Basics of Cryptocurrency Investment – 5 Good Moves to Make

Basics of Cryptocurrency Investment
Feb 21, 2022 Reading time : 4 min

Investing in cryptocurrencies is the next big thing. Still, you should know how to invest so that it pays off. 

Primarily, you should know how cryptocurrencies work and learn to recognize solid projects. However, there’s a lot more to cover. Keep reading to learn the basics of crypto investing.

1. Learn More About Buying Crypto

You don’t necessarily need to know how every project functions. The main thing to understand is how to send and receive digital assets, purchase them on the exchange, and withdraw your fiat once you want to collect the returns.

People often get confused about the purchasing process. The best thing to do is find the exchange that’s supported in your country. It will likely have a blog post or a FAQ section that explains how to purchase your first crypto. 

Note that the market is slowly becoming more regulated, so you’ll likely have to pass Know Your Customer verification to purchase coins. Once you send the requested documents, you’ll remove restrictions. The KYC process will also allow you to transfer your coins or fiat straight to your bank account. 

2. Decide on the Amount You’ll Invest and Diversify

Most investors will advise you not to invest more than you’re willing to lose. This means that you should calculate the amount you’re ready to put in the market but won’t cry over it if it drops to zero.

The cryptocurrency market is highly volatile, and you never know when your favorite project might make a rug pull and leave you with worthless tokens. What’s more, this is another reason you don’t invest all in one project.

Diversifying your portfolio will give you a balanced portfolio that can reduce your overall risk since you should hold some well-established coins and also experiment with new projects.

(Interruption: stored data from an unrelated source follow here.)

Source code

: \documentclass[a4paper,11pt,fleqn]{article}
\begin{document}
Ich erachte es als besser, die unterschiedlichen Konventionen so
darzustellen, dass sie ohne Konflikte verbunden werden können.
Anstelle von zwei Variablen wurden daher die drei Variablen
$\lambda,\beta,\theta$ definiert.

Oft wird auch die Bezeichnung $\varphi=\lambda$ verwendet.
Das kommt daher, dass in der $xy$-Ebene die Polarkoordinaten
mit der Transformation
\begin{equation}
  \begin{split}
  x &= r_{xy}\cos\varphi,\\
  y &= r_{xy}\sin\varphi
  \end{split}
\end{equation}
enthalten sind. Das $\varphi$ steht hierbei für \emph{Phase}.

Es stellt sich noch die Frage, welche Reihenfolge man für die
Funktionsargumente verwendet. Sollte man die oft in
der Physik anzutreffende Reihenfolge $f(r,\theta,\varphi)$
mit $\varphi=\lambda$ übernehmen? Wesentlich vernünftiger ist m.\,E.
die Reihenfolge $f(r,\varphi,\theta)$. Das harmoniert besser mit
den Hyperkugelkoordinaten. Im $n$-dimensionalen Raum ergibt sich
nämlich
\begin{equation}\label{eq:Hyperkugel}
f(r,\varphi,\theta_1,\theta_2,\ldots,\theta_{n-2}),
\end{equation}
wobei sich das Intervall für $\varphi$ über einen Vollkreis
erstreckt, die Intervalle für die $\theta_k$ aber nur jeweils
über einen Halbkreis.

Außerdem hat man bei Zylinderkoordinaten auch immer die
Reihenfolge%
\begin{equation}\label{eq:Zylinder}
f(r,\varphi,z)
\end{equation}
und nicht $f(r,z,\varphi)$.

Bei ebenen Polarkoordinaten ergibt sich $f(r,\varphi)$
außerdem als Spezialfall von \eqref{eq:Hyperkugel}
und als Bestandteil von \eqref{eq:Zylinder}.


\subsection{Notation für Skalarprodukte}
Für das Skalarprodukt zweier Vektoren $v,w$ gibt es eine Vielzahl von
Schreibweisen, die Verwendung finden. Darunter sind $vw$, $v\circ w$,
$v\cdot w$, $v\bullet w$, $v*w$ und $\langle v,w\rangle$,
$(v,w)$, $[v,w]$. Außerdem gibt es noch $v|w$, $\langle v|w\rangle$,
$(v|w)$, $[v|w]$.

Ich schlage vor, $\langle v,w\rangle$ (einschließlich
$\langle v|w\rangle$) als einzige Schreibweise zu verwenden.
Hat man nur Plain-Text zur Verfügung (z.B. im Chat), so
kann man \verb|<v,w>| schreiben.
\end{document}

The rule of thumb is to invest about 40% of your fiat in Bitcoin or Ethereum, as these are the two top crypto assets to own. Then, distribute the rest to NFTs, other coins, and tokens.

3. Find the Right Wallet/Exchange

There are too many crypto wallets out there, and most of them offer the basics of sending and receiving crypto. These wallets also support multiple coins and blockchains, which helps with portfolio diversification.

Crypto wallets also sometimes come with a news section, so you’ll always know what’s happening in the industry. Plus, crypto wallets are easy to use, and you can download them on your smartphone as well.

On the other hand, if you wish to get involved in trading, you should hold your coins on the exchange. Cryptocurrency exchanges are highly secure, and you don’t have to worry about your funds being stolen.

4. Beware of Scams

Unfortunately, many scams surround cryptocurrencies. For example, if you’re really involved in a project, scammers might approach you, present themselves as a project manager, and demand private keys or personal data.

Other scams involve fake Initial Coin Offering where people behind a fake project steal the investors’ money. Sometimes, you might see a fake crypto wallet, download it, use it for your crypto, and lose all of it. You might suddenly become a victim of phishing emails or accidentally get the latest malware that can infect your wallet and steal your funds. 

Additionally, be on the lookout for dusting attacks. This is an attack where the hacker sends small amounts of crypto that pile up in your wallet. Your wallet then spends these assets; the hacker collects information about you and then targets you in different ways.

5. Secure Your Investments

Finally, you’ll want to make sure your investments are completely safe from adverse events, including fire, floods, or earthquakes. To be completely safe, you should write down your private keys, addresses, and other data.

Then, you can move on to store copies in the safe. If you think that’s not enough, use the metal seed storage to store your private keys. Those are fireproof, shockproof, waterproof, and last a lifetime.

The best thing about metal storage is that it’s offline, cold storage. Cold storages are highly secure since no hacker can access them and no ransomware can affect them.

Final Thoughts 

Investing in cryptocurrencies might seem too complex. However, if you follow the basics, you’ll stay safe. Never invest more than you’re willing to lose, and always diversify your portfolio. Remember, the crypto market is highly volatile, meaning you can lose your investment at any moment.

Additionally, beware of different scams and cyberattacks. Many people give their private keys to someone else online, which is the worst mistake you could make. Still, if you’re cautious, you have nothing to worry about.